DETAILED ACTION
Notice of Pre-AIA  or AIA  Status
The present application, filed on or after March 16, 2013, is being examined under the first inventor to file provisions of the AIA .20190065589.pn.


Claim Rejections - 35 USC § 103
In the event the determination of the status of the application as subject to AIA  35 U.S.C. 102 and 103 (or as subject to pre-AIA  35 U.S.C. 102 and 103) is incorrect, any correction of the statutory basis for the rejection will not be considered a new ground of rejection if the prior art relied upon, and the rationale supporting the rejection, would be the same under either status.  
The following is a quotation of 35 U.S.C. 103 which forms the basis for all obviousness rejections set forth in this Office action:
A patent for a claimed invention may not be obtained, notwithstanding that the claimed invention is not identically disclosed as set forth in section 102, if the differences between the claimed invention and the prior art are such that the claimed invention as a whole would have been obvious before the effective filing date of the claimed invention to a person having ordinary skill in the art to which the claimed invention pertains. Patentability shall not be negated by the manner in which the invention was made.

Claim(s) 1, 10, 11  is/are rejected under 35 U.S.C. 103 as being unpatentable over Wen et al US 2019/0065589 in view of Tao et al 2020/0104288.
Regarding claim 1, Wen et al teaches a method for automatically searching, isolating and extracting information-of-interest from single or multi-page, unknown layout, unstructured text data sources (webpage content module 116 can include a feature extraction module 202 that extracts text and/or one or more images (searching and isolating by looking for text or images in a webpage and extracting them) from the webpage (single or multi-page, unknown layout, unstructured text data source, also see paragraph 4 applicant’s specification) (paragraph 0050), comprising the steps of: providing a first computer processing system, comprising: 
a computer processor unit (processing unit 114 (paragraph 0044)); and 
a non-transitory computer readable medium operably associated with the computer processor unit (paragraph 0012 and 0099), the non-transitory computer readable medium storing instructions executable by the computer processor unit to perform the steps of: 
inputting a first list of the single or multi-page, unknown layout unstructured text data source (webpages, paragraph 50)
inputting a second list of information-of-interest to be detected, (positive samples of the classifier and  training data, paragraph 54,  isolated and extracted from the single or multi-page, unknown layout, unstructured text data sources (the feature extraction module 202 can use a pruning operation to identify candidate elements (second list of information of interest) on a webpage that may include information of interest (e.g., a title or a breadcrumb).

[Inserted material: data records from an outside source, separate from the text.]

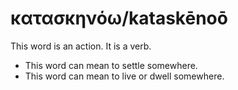 # κατασκηνόω/kataskēnoō
This word is an action. It is a verb.
* This word can mean to settle somewhere.
* This word can mean to live or dwell somewhere.
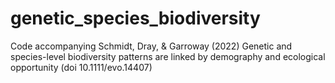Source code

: # genetic_species_biodiversity
Code accompanying Schmidt, Dray, &amp; Garroway (2022) Genetic and species-level biodiversity patterns are linked by demography and ecological opportunity (doi 10.1111/evo.14407)
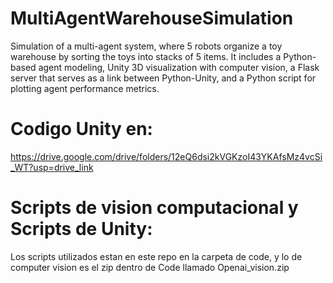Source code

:# MultiAgentWarehouseSimulation
Simulation of a multi-agent system, where 5 robots organize a toy warehouse by sorting the toys into stacks of 5 items. It includes a Python-based agent modeling, Unity 3D visualization with computer vision, a Flask server that serves as a link between Python-Unity, and a Python script for plotting agent performance metrics.

# Codigo Unity en: 
https://drive.google.com/drive/folders/12eQ6dsi2kVGKzoI43YKAfsMz4vcSi_WT?usp=drive_link

# Scripts de vision computacional y  Scripts de Unity:
Los scripts utilizados estan en este repo en la carpeta de code, y lo de computer vision es el zip dentro de Code llamado Openai_vision.zip
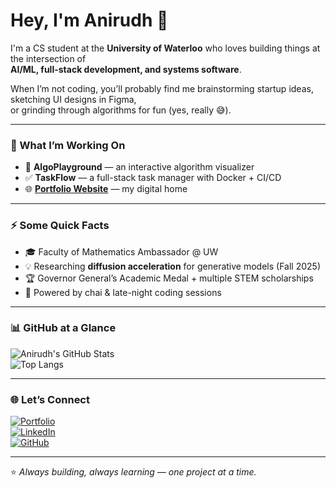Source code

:# Hey, I'm Anirudh 👋

I'm a CS student at the **University of Waterloo** who loves building things at the intersection of  
**AI/ML, full-stack development, and systems software**.  

When I’m not coding, you’ll probably find me brainstorming startup ideas, sketching UI designs in Figma,  
or grinding through algorithms for fun (yes, really 😅).  

---

### 🔭 What I’m Working On
- 🚀 **AlgoPlayground** — an interactive algorithm visualizer  
- ✅ **TaskFlow** — a full-stack task manager with Docker + CI/CD  
- 🌐 [**Portfolio Website**](https://anirudh-chhabra.netlify.app/) — my digital home  

---

### ⚡ Some Quick Facts
- 🎓 Faculty of Mathematics Ambassador @ UW  
- 💡 Researching **diffusion acceleration** for generative models (Fall 2025)  
- 🏆 Governor General’s Academic Medal + multiple STEM scholarships  
- 🍵 Powered by chai & late-night coding sessions  

---

### 📊 GitHub at a Glance
![Anirudh's GitHub Stats](https://github-readme-stats.vercel.app/api?username=chhabra-anirudh&show_icons=true&theme=radical)  
![Top Langs](https://github-readme-stats.vercel.app/api/top-langs/?username=chhabra-anirudh&layout=compact&theme=radical)  

---

### 🌐 Let’s Connect
[![Portfolio](https://img.shields.io/badge/Portfolio-000?style=for-the-badge&logo=vercel&logoColor=white)](https://anirudh-chhabra.netlify.app/)  
[![LinkedIn](https://img.shields.io/badge/LinkedIn-0A66C2?style=for-the-badge&logo=linkedin&logoColor=white)](https://www.linkedin.com/in/anirudh-chhabra-cs/)  
[![GitHub](https://img.shields.io/badge/GitHub-181717?style=for-the-badge&logo=github&logoColor=white)](https://github.com/chhabra-anirudh)  

---

⭐ *Always building, always learning — one project at a time.*
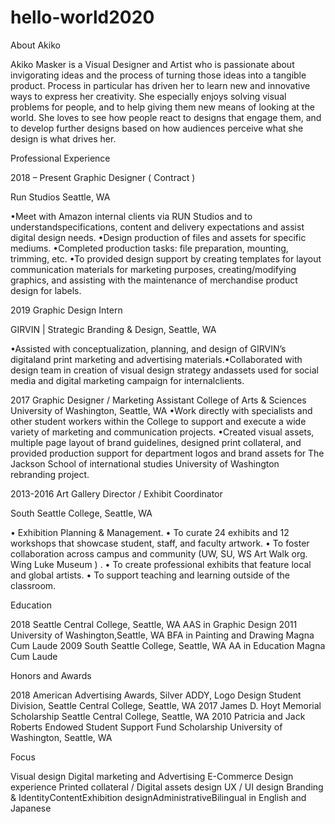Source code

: # hello-world2020

About Akiko

Akiko Masker is a Visual Designer and Artist who is passionate about invigorating ideas and the process of turning those ideas into a tangible product. Process in particular has driven her to learn new and innovative ways to express her creativity. She especially enjoys solving visual problems for people, and to help giving them new means of looking at the world.  She loves to see how people react to designs that engage them, and to develop further designs based on how audiences perceive what she design is what drives her.

Professional Experience

2018 – Present Graphic Designer ( Contract )

Run Studios Seattle, WA

•Meet with Amazon internal clients via RUN Studios and to understandspecifications, content and delivery expectations and assist digital design needs.
•Design production of files and assets for specific mediums.
•Completed production tasks: file preparation, mounting, trimming, etc.
•To provided design support by creating templates for layout communication materials for marketing purposes, creating/modifying graphics, and assisting with the maintenance of merchandise product design for labels.

2019 Graphic Design Intern

GIRVIN | Strategic Branding & Design, Seattle, WA

•Assisted with conceptualization, planning, and design of GIRVIN’s digitaland print marketing and advertising materials.•Collaborated with design team in creation of visual design strategy andassets used for social media and digital marketing campaign for internalclients.

2017 Graphic Designer / Marketing Assistant
College of Arts & Sciences University of Washington, Seattle, WA
•Work directly with specialists and other student workers within the College to support and execute a wide variety of marketing and communication projects.
•Created visual assets, multiple page layout of brand guidelines, designed print collateral, and provided production support for department logos and brand assets for The Jackson School of international studies University of Washington rebranding project.

2013-2016 Art Gallery Director / Exhibit Coordinator

South Seattle College, Seattle, WA

• Exhibition Planning & Management.
• To curate 24 exhibits and 12 workshops that showcase student, staff, and faculty artwork.
• To foster collaboration across campus and community (UW, SU, WS Art Walk org. Wing Luke Museum ) .
• To create professional exhibits that feature local and global artists.
• To support teaching and learning outside of the classroom.

Education

2018 Seattle Central College, Seattle, WA
AAS in Graphic Design
2011 University of Washington,Seattle, WA
BFA in Painting and Drawing
Magna Cum Laude
2009 South Seattle College, Seattle, WA
AA in Education
Magna Cum Laude

Honors and Awards

2018 American Advertising Awards,
Silver ADDY, Logo Design
Student Division, Seattle Central College, Seattle, WA
2017 James D. Hoyt Memorial Scholarship
Seattle Central College, Seattle, WA
2010 Patricia and Jack Roberts Endowed Student Support Fund Scholarship
University of Washington, Seattle, WA

Focus

Visual design
Digital marketing and Advertising
E-Commerce Design experience
Printed collateral / Digital assets design
UX / UI design
Branding & IdentityContentExhibition designAdministrativeBilingual in English and Japanese
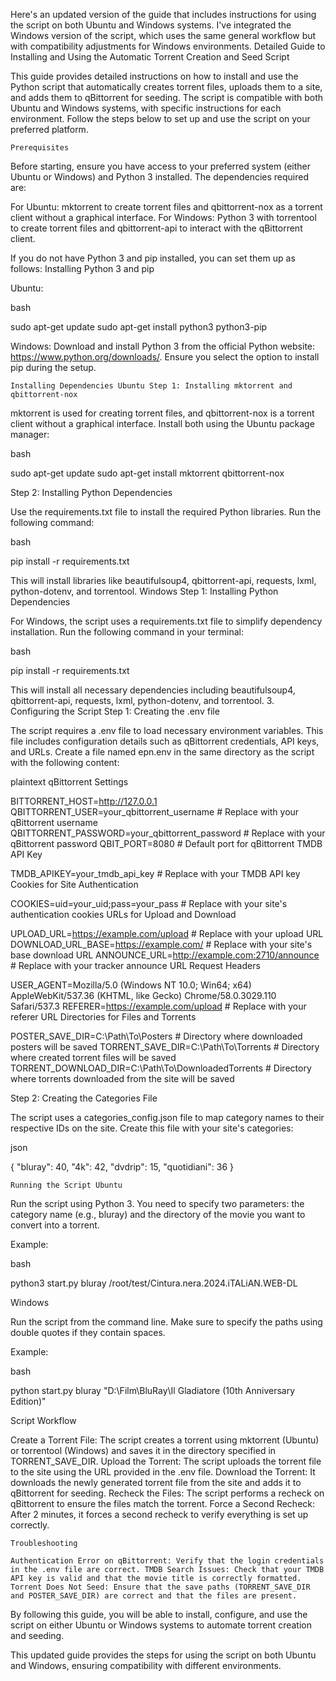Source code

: Here's an updated version of the guide that includes instructions for using the script on both Ubuntu and Windows systems. I've integrated the Windows version of the script, which uses the same general workflow but with compatibility adjustments for Windows environments. Detailed Guide to Installing and Using the Automatic Torrent Creation and Seed Script

This guide provides detailed instructions on how to install and use the Python script that automatically creates torrent files, uploads them to a site, and adds them to qBittorrent for seeding. The script is compatible with both Ubuntu and Windows systems, with specific instructions for each environment. Follow the steps below to set up and use the script on your preferred platform.

    Prerequisites

Before starting, ensure you have access to your preferred system (either Ubuntu or Windows) and Python 3 installed. The dependencies required are:

For Ubuntu: mktorrent to create torrent files and qbittorrent-nox as a torrent client without a graphical interface.
For Windows: Python 3 with torrentool to create torrent files and qbittorrent-api to interact with the qBittorrent client.

If you do not have Python 3 and pip installed, you can set them up as follows: Installing Python 3 and pip

Ubuntu:

bash

sudo apt-get update
sudo apt-get install python3 python3-pip

Windows: Download and install Python 3 from the official Python website: https://www.python.org/downloads/. Ensure you select the option to install pip during the setup.

    Installing Dependencies Ubuntu Step 1: Installing mktorrent and qbittorrent-nox

mktorrent is used for creating torrent files, and qbittorrent-nox is a torrent client without a graphical interface. Install both using the Ubuntu package manager:

bash

sudo apt-get update sudo apt-get install mktorrent qbittorrent-nox

Step 2: Installing Python Dependencies

Use the requirements.txt file to install the required Python libraries. Run the following command:

bash

pip install -r requirements.txt

This will install libraries like beautifulsoup4, qbittorrent-api, requests, lxml, python-dotenv, and torrentool. Windows Step 1: Installing Python Dependencies

For Windows, the script uses a requirements.txt file to simplify dependency installation. Run the following command in your terminal:

bash

pip install -r requirements.txt

This will install all necessary dependencies including beautifulsoup4, qbittorrent-api, requests, lxml, python-dotenv, and torrentool. 3. Configuring the Script Step 1: Creating the .env file

The script requires a .env file to load necessary environment variables. This file includes configuration details such as qBittorrent credentials, API keys, and URLs. Create a file named epn.env in the same directory as the script with the following content:

plaintext
qBittorrent Settings

BITTORRENT_HOST=http://127.0.0.1 QBITTORRENT_USER=your_qbittorrent_username # Replace with your qBittorrent username QBITTORRENT_PASSWORD=your_qbittorrent_password # Replace with your qBittorrent password QBIT_PORT=8080 # Default port for qBittorrent
TMDB API Key

TMDB_APIKEY=your_tmdb_api_key # Replace with your TMDB API key
Cookies for Site Authentication

COOKIES=uid=your_uid;pass=your_pass # Replace with your site's authentication cookies
URLs for Upload and Download

UPLOAD_URL=https://example.com/upload # Replace with your upload URL DOWNLOAD_URL_BASE=https://example.com/ # Replace with your site's base download URL ANNOUNCE_URL=http://example.com:2710/announce # Replace with your tracker announce URL
Request Headers

USER_AGENT=Mozilla/5.0 (Windows NT 10.0; Win64; x64) AppleWebKit/537.36 (KHTML, like Gecko) Chrome/58.0.3029.110 Safari/537.3 REFERER=https://example.com/upload # Replace with your referer URL
Directories for Files and Torrents

POSTER_SAVE_DIR=C:\Path\To\Posters # Directory where downloaded posters will be saved TORRENT_SAVE_DIR=C:\Path\To\Torrents # Directory where created torrent files will be saved TORRENT_DOWNLOAD_DIR=C:\Path\To\DownloadedTorrents # Directory where torrents downloaded from the site will be saved

Step 2: Creating the Categories File

The script uses a categories_config.json file to map category names to their respective IDs on the site. Create this file with your site's categories:

json

{ "bluray": 40, "4k": 42, "dvdrip": 15, "quotidiani": 36 }

    Running the Script Ubuntu

Run the script using Python 3. You need to specify two parameters: the category name (e.g., bluray) and the directory of the movie you want to convert into a torrent.

Example:

bash

python3 start.py bluray /root/test/Cintura.nera.2024.iTALiAN.WEB-DL

Windows

Run the script from the command line. Make sure to specify the paths using double quotes if they contain spaces.

Example:

bash

python start.py bluray "D:\Film\BluRay\Il Gladiatore (10th Anniversary Edition)"

Script Workflow

Create a Torrent File: The script creates a torrent using mktorrent (Ubuntu) or torrentool (Windows) and saves it in the directory specified in TORRENT_SAVE_DIR.
Upload the Torrent: The script uploads the torrent file to the site using the URL provided in the .env file.
Download the Torrent: It downloads the newly generated torrent file from the site and adds it to qBittorrent for seeding.
Recheck the Files: The script performs a recheck on qBittorrent to ensure the files match the torrent.
Force a Second Recheck: After 2 minutes, it forces a second recheck to verify everything is set up correctly.

    Troubleshooting

    Authentication Error on qBittorrent: Verify that the login credentials in the .env file are correct. TMDB Search Issues: Check that your TMDB API key is valid and that the movie title is correctly formatted. Torrent Does Not Seed: Ensure that the save paths (TORRENT_SAVE_DIR and POSTER_SAVE_DIR) are correct and that the files are present.

By following this guide, you will be able to install, configure, and use the script on either Ubuntu or Windows systems to automate torrent creation and seeding.

This updated guide provides the steps for using the script on both Ubuntu and Windows, ensuring compatibility with different environments.

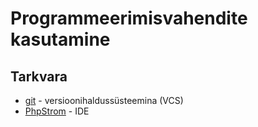 # Programmeerimisvahendite kasutamine
## Tarkvara
* [git](https://git-scm.com/download/win) - versioonihalduss&uuml;steemina (VCS)
* [PhpStrom](https://www.jetbrains.com/phpstorm/?fromMenu) - IDE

A set of features can be extracted from the candidate elements, and the features can be input into a trained classifier to obtain a final determination of the webpage elements that include the information of interest (paragraph 0051), wherein the second list includes a list of labels (e.g., label 1 and label 0, paragraph 54)
processing the first list of single or multi-page, unknown layout, unstructured text data sources using the list of labels (paragraph 54 resulting in C trained classifier, paragraph 51, features can be input into trained classifier to obtain a final determination of the webpage elements);
Wen et al fails to teach outputting a report containing all detected, isolated and extracted information-of-interest as defined by the list of labels.
Tao et al teaches outputting a report containing all detected, isolated and extracted information-of-interest as defined by the list of labels (Extraction module 121 can also obtain a log of selections of interest information contents and disinterest information contents, as well as recommendation information, and determine the information items associated with the information contents or included in the recommendation information (paragraph 0048)) 
Therefore, it would have been obvious to a person with ordinary skill in the art to have modified Wen et al to include: outputting a report containing all detected, isolated and extracted information-of-interest as defined by the list of labels.  The reason of doing would be to allow user to view and utilized the information and also be able to verify all information.
Note:  the limitation after optional for claim 1 is not required for claim 1 as they are only optional and will not be mapped with limitations from prior art.
Regarding claim 10, Wen et al teaches wherein the single or multi-page, unknown layout, unstructured text data sources include an unknown number of pages (feature extraction module 202 uses a tag-based approach for feature extraction on product pages and other webpages (paragraph 0050), note the webpages in paragraph does not have a particular pages number associate with it and it would have obvious to a person with ordinary skill in the art to know that the webpages in paragraph 50 is referring to any number of pages of webpage and therefore, unknown number of pages).
Regarding claim 11, Wen et al teaches wherein the single or multi-page, unknown layout, unstructured text data sources include an unknown sequence of pages (feature extraction module 202 uses a tag-based approach for feature extraction on product pages and other webpages (paragraph 0050) Note: because the webpages in paragraph 50 can be in either a known sequence or unknown sequence, it would have been obvious to a person with ordinary skill in the art to applied the technique disclosed by Wen to apply to both known sequence of webpages and unknown sequence of webpages.
Claim(s) 12 is/are rejected under 35 U.S.C. 103 as being unpatentable over Wen et al US 2019/0065589 in view of Tao et al 2020/0104288 and further in view of Carus US 2010/0293451.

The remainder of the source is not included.